## WHAT YOU ARE ASKED TO DO:
Return the full listing below, unchanged.

## DATA FOR THIS TASK:

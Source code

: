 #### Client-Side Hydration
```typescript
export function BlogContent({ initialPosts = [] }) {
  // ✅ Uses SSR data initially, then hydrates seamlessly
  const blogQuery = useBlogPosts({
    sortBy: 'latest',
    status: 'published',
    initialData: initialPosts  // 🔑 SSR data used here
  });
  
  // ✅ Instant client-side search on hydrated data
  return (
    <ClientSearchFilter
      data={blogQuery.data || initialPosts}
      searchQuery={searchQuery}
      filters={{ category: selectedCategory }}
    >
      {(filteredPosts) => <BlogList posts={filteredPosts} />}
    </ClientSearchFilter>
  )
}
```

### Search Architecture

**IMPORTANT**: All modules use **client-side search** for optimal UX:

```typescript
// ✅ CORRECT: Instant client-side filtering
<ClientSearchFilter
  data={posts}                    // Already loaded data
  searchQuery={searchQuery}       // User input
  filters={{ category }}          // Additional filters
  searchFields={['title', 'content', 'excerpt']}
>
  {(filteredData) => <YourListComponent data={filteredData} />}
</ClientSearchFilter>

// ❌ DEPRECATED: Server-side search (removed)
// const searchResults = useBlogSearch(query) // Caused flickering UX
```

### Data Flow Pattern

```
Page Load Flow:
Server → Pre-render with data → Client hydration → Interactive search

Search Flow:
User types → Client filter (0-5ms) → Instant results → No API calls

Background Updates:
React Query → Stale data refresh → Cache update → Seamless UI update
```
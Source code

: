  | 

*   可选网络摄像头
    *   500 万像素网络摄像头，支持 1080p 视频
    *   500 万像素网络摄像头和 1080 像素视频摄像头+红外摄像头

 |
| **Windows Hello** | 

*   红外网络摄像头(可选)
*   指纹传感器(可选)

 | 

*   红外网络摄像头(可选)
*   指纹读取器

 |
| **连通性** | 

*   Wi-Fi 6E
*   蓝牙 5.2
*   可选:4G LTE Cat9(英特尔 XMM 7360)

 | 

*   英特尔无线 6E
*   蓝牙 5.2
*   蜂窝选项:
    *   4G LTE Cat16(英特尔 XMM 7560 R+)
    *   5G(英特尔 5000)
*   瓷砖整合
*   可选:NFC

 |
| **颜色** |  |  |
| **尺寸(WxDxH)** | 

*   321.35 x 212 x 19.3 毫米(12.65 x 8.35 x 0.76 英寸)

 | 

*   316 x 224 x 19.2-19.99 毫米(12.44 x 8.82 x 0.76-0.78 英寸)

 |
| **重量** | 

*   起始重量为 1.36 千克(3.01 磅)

## ANSWER TO THE EXERCISE:
Source code

: #### Client-Side Hydration
```typescript
export function BlogContent({ initialPosts = [] }) {
  // ✅ Uses SSR data initially, then hydrates seamlessly
  const blogQuery = useBlogPosts({
    sortBy: 'latest',
    status: 'published',
    initialData: initialPosts  // 🔑 SSR data used here
  });
  
  // ✅ Instant client-side search on hydrated data
  return (
    <ClientSearchFilter
      data={blogQuery.data || initialPosts}
      searchQuery={searchQuery}
      filters={{ category: selectedCategory }}
    >
      {(filteredPosts) => <BlogList posts={filteredPosts} />}
    </ClientSearchFilter>
  )
}
```

### Search Architecture

**IMPORTANT**: All modules use **client-side search** for optimal UX:

```typescript
// ✅ CORRECT: Instant client-side filtering
<ClientSearchFilter
  data={posts}                    // Already loaded data
  searchQuery={searchQuery}       // User input
  filters={{ category }}          // Additional filters
  searchFields={['title', 'content', 'excerpt']}
>
  {(filteredData) => <YourListComponent data={filteredData} />}
</ClientSearchFilter>

// ❌ DEPRECATED: Server-side search (removed)
// const searchResults = useBlogSearch(query) // Caused flickering UX
```

### Data Flow Pattern

```
Page Load Flow:
Server → Pre-render with data → Client hydration → Interactive search

Search Flow:
User types → Client filter (0-5ms) → Instant results → No API calls

Background Updates:
React Query → Stale data refresh → Cache update → Seamless UI update
```
Source code

:  | 

*   可选网络摄像头
    *   500 万像素网络摄像头，支持 1080p 视频
    *   500 万像素网络摄像头和 1080 像素视频摄像头+红外摄像头

 |
| **Windows Hello** | 

*   红外网络摄像头(可选)
*   指纹传感器(可选)

 | 

*   红外网络摄像头(可选)
*   指纹读取器

 |
| **连通性** | 

*   Wi-Fi 6E
*   蓝牙 5.2
*   可选:4G LTE Cat9(英特尔 XMM 7360)

 | 

*   英特尔无线 6E
*   蓝牙 5.2
*   蜂窝选项:
    *   4G LTE Cat16(英特尔 XMM 7560 R+)
    *   5G(英特尔 5000)
*   瓷砖整合
*   可选:NFC

 |
| **颜色** |  |  |
| **尺寸(WxDxH)** | 

*   321.35 x 212 x 19.3 毫米(12.65 x 8.35 x 0.76 英寸)

 | 

*   316 x 224 x 19.2-19.99 毫米(12.44 x 8.82 x 0.76-0.78 英寸)

 |
| **重量** | 

*   起始重量为 1.36 千克(3.01 磅)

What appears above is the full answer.